=== Problem to solve ===
In the entries that follow, which lines hold the string "defined"? List them.

Records from a collection:
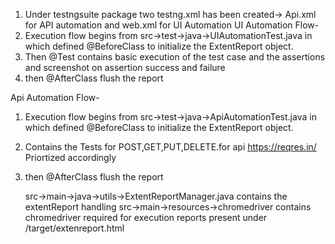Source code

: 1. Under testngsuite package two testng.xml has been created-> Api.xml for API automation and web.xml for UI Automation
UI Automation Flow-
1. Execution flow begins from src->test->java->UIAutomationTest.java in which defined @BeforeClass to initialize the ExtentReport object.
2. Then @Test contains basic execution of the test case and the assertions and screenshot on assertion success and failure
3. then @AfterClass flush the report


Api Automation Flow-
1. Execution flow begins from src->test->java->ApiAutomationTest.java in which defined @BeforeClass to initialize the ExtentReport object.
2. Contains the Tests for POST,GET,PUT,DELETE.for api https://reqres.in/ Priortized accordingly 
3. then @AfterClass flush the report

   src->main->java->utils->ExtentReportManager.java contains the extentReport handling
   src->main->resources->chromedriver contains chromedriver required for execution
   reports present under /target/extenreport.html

...

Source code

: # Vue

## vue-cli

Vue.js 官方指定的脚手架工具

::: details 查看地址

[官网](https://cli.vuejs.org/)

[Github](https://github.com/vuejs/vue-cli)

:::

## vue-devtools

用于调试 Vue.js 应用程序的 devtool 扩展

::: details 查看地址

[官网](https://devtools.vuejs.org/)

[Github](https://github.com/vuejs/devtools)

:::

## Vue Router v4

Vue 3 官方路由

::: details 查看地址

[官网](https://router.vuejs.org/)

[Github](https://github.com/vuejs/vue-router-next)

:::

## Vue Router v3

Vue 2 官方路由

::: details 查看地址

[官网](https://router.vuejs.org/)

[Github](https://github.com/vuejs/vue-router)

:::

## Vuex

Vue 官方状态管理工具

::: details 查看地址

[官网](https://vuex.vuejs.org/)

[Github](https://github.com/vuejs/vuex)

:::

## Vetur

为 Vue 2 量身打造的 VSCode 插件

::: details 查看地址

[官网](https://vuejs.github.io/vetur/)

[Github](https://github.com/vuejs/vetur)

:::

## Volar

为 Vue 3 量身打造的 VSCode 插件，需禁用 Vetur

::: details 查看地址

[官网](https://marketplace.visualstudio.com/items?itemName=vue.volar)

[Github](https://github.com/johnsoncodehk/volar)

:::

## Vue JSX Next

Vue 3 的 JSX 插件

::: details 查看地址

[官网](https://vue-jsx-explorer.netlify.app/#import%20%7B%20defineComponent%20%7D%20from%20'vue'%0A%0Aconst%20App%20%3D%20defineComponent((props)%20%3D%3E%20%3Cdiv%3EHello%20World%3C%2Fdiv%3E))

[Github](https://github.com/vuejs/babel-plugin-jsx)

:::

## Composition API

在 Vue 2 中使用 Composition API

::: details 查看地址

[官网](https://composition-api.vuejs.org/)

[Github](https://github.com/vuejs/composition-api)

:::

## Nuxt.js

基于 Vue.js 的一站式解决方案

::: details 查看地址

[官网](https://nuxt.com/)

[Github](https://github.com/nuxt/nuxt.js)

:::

=== Answer ===
1. Execution flow begins from src->test->java->UIAutomationTest.java in which defined @BeforeClass to initialize the ExtentReport object.
1. Execution flow begins from src->test->java->ApiAutomationTest.java in which defined @BeforeClass to initialize the ExtentReport object.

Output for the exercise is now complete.